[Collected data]
..........

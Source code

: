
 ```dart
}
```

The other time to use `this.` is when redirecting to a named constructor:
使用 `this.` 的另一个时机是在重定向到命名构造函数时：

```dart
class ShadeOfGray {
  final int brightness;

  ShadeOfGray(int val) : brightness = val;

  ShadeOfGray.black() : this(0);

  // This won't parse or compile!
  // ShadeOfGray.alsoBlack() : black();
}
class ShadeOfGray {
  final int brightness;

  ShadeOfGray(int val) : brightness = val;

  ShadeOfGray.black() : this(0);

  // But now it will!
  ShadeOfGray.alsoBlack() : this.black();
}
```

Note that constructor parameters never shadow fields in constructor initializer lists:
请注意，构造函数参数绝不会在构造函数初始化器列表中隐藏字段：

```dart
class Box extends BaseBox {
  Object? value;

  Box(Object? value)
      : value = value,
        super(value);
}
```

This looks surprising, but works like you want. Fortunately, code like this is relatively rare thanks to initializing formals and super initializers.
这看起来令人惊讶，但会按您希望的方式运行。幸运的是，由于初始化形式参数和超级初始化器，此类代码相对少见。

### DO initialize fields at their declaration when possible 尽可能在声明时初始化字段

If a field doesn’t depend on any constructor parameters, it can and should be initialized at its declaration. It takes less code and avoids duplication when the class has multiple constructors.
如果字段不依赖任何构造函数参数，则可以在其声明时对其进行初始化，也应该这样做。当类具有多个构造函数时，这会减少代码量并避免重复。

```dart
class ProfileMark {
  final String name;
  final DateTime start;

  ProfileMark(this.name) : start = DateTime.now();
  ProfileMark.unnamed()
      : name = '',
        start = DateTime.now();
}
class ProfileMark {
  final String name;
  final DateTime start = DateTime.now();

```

..........

Search the entries for the string "parameters". Copy every line that has it.

PROBLEM SOLUTION
Note that constructor parameters never shadow fields in constructor initializer lists:
If a field doesn’t depend on any constructor parameters, it can and should be initialized at its declaration. It takes less code and avoids duplication when the class has multiple constructors.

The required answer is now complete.